-- Provided records follows --

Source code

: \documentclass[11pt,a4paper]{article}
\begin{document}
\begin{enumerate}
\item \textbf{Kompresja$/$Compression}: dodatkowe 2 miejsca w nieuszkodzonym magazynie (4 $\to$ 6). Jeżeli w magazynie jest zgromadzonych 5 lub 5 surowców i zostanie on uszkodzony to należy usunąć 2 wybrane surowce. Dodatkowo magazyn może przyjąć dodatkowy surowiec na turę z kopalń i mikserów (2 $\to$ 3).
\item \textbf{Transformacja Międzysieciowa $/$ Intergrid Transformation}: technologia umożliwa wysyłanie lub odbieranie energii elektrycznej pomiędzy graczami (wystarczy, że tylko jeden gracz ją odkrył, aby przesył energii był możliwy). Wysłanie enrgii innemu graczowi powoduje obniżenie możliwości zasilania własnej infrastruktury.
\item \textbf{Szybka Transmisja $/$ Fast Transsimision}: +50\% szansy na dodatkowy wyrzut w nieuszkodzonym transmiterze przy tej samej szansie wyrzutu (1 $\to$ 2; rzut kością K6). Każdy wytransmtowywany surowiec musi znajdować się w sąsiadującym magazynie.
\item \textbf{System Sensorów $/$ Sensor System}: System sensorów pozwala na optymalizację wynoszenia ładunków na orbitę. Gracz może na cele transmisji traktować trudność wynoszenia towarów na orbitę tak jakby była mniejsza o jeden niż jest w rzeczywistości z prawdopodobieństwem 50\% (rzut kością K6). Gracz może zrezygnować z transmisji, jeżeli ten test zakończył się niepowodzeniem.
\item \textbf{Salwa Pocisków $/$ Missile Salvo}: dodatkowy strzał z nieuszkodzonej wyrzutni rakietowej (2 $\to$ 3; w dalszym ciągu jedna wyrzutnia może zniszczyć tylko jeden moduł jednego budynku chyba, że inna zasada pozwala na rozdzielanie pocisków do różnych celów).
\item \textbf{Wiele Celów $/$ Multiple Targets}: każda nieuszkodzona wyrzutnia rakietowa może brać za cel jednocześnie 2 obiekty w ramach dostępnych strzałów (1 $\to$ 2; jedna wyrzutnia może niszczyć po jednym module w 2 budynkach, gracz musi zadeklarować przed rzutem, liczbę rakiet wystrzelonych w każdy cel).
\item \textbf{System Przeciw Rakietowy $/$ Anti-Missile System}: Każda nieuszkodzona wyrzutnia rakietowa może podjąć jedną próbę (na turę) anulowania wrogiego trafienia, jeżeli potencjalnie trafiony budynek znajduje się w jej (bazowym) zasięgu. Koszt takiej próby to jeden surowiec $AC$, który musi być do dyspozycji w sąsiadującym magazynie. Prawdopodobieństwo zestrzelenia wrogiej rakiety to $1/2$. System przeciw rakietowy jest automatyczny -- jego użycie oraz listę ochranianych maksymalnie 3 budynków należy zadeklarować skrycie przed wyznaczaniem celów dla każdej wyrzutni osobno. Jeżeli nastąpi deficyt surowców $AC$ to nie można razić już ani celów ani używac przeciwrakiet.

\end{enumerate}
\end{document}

-- Provided records concluded --

• **Your assignment**: Without leaving anything out, output all of the data above exactly.

• **Response for this exercise**:
Source code

: \documentclass[11pt,a4paper]{article}
\begin{document}
\begin{enumerate}
\item \textbf{Kompresja$/$Compression}: dodatkowe 2 miejsca w nieuszkodzonym magazynie (4 $\to$ 6). Jeżeli w magazynie jest zgromadzonych 5 lub 5 surowców i zostanie on uszkodzony to należy usunąć 2 wybrane surowce. Dodatkowo magazyn może przyjąć dodatkowy surowiec na turę z kopalń i mikserów (2 $\to$ 3).
\item \textbf{Transformacja Międzysieciowa $/$ Intergrid Transformation}: technologia umożliwa wysyłanie lub odbieranie energii elektrycznej pomiędzy graczami (wystarczy, że tylko jeden gracz ją odkrył, aby przesył energii był możliwy). Wysłanie enrgii innemu graczowi powoduje obniżenie możliwości zasilania własnej infrastruktury.
\item \textbf{Szybka Transmisja $/$ Fast Transsimision}: +50\% szansy na dodatkowy wyrzut w nieuszkodzonym transmiterze przy tej samej szansie wyrzutu (1 $\to$ 2; rzut kością K6). Każdy wytransmtowywany surowiec musi znajdować się w sąsiadującym magazynie.
\item \textbf{System Sensorów $/$ Sensor System}: System sensorów pozwala na optymalizację wynoszenia ładunków na orbitę. Gracz może na cele transmisji traktować trudność wynoszenia towarów na orbitę tak jakby była mniejsza o jeden niż jest w rzeczywistości z prawdopodobieństwem 50\% (rzut kością K6). Gracz może zrezygnować z transmisji, jeżeli ten test zakończył się niepowodzeniem.
\item \textbf{Salwa Pocisków $/$ Missile Salvo}: dodatkowy strzał z nieuszkodzonej wyrzutni rakietowej (2 $\to$ 3; w dalszym ciągu jedna wyrzutnia może zniszczyć tylko jeden moduł jednego budynku chyba, że inna zasada pozwala na rozdzielanie pocisków do różnych celów).
\item \textbf{Wiele Celów $/$ Multiple Targets}: każda nieuszkodzona wyrzutnia rakietowa może brać za cel jednocześnie 2 obiekty w ramach dostępnych strzałów (1 $\to$ 2; jedna wyrzutnia może niszczyć po jednym module w 2 budynkach, gracz musi zadeklarować przed rzutem, liczbę rakiet wystrzelonych w każdy cel).
\item \textbf{System Przeciw Rakietowy $/$ Anti-Missile System}: Każda nieuszkodzona wyrzutnia rakietowa może podjąć jedną próbę (na turę) anulowania wrogiego trafienia, jeżeli potencjalnie trafiony budynek znajduje się w jej (bazowym) zasięgu. Koszt takiej próby to jeden surowiec $AC$, który musi być do dyspozycji w sąsiadującym magazynie. Prawdopodobieństwo zestrzelenia wrogiej rakiety to $1/2$. System przeciw rakietowy jest automatyczny -- jego użycie oraz listę ochranianych maksymalnie 3 budynków należy zadeklarować skrycie przed wyznaczaniem celów dla każdej wyrzutni osobno. Jeżeli nastąpi deficyt surowców $AC$ to nie można razić już ani celów ani używac przeciwrakiet.

\end{enumerate}
\end{document}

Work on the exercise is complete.